Listed records —
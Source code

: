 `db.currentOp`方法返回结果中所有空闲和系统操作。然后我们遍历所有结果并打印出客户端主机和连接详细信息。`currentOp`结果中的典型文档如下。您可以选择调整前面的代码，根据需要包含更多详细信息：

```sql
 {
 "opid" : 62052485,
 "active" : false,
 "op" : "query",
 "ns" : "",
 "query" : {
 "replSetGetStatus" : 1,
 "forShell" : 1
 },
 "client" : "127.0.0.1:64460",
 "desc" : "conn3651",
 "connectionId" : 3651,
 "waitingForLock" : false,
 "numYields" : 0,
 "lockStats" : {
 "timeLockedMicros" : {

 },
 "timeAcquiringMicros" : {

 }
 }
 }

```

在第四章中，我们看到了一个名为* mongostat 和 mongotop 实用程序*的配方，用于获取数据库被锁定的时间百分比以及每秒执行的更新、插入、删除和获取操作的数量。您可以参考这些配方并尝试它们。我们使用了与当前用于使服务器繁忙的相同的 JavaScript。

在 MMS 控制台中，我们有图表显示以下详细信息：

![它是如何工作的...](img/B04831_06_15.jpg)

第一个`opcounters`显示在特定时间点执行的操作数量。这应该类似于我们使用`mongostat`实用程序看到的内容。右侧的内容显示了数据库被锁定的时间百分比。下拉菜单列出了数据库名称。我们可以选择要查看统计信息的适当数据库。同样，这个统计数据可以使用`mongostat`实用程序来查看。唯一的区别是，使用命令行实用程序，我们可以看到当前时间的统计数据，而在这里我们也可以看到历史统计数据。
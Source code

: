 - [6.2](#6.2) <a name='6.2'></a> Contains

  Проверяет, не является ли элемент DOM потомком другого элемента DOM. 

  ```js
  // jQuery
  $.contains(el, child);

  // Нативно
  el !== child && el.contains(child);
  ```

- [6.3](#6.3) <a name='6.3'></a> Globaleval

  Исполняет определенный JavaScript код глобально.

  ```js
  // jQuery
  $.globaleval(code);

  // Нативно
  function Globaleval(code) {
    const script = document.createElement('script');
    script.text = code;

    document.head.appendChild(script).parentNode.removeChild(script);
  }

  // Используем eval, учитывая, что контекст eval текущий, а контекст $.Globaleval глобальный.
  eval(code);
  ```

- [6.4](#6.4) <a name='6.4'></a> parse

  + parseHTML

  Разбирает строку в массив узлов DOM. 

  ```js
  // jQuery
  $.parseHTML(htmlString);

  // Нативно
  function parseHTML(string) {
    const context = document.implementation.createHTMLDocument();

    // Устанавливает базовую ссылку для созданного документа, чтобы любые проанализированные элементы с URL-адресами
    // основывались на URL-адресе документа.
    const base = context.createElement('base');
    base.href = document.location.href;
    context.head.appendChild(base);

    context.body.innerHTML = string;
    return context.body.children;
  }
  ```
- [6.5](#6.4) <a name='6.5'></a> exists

Task item — Each line above that contains the string "mongostat" should be identified and copied.

Answer —
在第四章中，我们看到了一个名为* mongostat 和 mongotop 实用程序*的配方，用于获取数据库被锁定的时间百分比以及每秒执行的更新、插入、删除和获取操作的数量。您可以参考这些配方并尝试它们。我们使用了与当前用于使服务器繁忙的相同的 JavaScript。
第一个`opcounters`显示在特定时间点执行的操作数量。这应该类似于我们使用`mongostat`实用程序看到的内容。右侧的内容显示了数据库被锁定的时间百分比。下拉菜单列出了数据库名称。我们可以选择要查看统计信息的适当数据库。同样，这个统计数据可以使用`mongostat`实用程序来查看。唯一的区别是，使用命令行实用程序，我们可以看到当前时间的统计数据，而在这里我们也可以看到历史统计数据。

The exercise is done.